* [The problem] Gather all lines from the material that contain the word "file".

* [Records for the task]
*** Block opens ***
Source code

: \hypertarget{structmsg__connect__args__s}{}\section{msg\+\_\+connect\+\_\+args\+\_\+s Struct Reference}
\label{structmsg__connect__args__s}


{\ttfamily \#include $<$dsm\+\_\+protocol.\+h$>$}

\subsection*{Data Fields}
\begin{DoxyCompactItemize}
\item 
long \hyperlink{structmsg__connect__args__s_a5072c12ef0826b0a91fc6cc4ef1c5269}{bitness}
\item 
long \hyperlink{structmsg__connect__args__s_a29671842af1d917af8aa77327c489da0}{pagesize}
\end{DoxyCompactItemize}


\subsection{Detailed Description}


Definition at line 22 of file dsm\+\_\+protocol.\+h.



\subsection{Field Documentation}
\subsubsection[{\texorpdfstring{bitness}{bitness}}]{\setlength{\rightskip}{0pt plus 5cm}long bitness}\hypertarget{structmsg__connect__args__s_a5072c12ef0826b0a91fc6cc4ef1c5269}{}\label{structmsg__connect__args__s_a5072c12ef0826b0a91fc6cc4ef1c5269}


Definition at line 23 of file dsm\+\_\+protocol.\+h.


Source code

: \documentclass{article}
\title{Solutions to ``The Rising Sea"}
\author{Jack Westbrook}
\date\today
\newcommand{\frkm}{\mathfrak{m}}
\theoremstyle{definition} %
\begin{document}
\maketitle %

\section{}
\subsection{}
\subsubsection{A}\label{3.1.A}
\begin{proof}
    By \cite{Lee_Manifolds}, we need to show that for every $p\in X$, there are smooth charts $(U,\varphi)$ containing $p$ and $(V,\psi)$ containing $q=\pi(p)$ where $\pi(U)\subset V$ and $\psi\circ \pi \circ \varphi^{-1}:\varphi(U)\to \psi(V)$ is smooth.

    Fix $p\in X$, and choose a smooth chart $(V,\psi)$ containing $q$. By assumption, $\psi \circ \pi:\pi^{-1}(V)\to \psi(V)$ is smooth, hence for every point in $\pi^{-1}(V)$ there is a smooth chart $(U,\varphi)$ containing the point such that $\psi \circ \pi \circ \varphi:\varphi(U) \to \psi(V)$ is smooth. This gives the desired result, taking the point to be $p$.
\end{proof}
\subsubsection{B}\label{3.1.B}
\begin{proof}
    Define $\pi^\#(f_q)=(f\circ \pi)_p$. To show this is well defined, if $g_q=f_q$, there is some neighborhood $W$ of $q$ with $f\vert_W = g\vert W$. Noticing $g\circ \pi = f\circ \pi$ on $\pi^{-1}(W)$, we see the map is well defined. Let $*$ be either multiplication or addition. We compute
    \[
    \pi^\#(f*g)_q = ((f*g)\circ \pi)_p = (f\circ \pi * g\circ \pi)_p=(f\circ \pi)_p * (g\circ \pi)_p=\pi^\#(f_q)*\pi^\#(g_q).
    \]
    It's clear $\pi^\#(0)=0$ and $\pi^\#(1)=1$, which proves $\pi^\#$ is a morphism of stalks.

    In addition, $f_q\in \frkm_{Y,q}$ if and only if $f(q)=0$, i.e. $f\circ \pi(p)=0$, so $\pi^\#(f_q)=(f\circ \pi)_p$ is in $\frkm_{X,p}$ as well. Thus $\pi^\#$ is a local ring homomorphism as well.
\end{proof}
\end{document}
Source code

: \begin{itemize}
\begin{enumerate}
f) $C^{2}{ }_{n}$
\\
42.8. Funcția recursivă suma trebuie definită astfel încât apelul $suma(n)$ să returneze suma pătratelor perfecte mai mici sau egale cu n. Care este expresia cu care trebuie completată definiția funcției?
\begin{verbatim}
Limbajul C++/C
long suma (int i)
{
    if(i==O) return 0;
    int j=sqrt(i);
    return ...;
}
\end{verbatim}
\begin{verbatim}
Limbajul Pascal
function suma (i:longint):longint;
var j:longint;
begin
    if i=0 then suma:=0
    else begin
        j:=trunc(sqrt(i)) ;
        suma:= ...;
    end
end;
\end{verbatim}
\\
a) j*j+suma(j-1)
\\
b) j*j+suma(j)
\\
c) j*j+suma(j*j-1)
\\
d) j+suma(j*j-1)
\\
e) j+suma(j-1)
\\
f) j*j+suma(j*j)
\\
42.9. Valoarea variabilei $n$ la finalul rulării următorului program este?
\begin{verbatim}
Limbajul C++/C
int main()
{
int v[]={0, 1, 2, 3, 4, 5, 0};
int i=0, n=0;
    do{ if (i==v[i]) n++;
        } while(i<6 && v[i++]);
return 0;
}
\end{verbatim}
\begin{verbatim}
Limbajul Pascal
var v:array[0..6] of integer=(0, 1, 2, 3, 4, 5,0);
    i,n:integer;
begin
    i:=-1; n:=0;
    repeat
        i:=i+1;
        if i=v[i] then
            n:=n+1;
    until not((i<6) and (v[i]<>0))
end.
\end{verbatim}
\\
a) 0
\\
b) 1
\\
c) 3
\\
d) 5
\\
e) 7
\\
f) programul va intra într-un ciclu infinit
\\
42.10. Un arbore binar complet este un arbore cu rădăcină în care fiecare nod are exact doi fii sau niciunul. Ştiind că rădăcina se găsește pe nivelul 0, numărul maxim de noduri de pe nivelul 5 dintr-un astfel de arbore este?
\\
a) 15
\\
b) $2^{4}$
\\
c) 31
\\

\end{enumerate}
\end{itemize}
*** Block closes ***
* [Result for this task]
Definition at line 22 of file dsm\+\_\+protocol.\+h.
Definition at line 23 of file dsm\+\_\+protocol.\+h.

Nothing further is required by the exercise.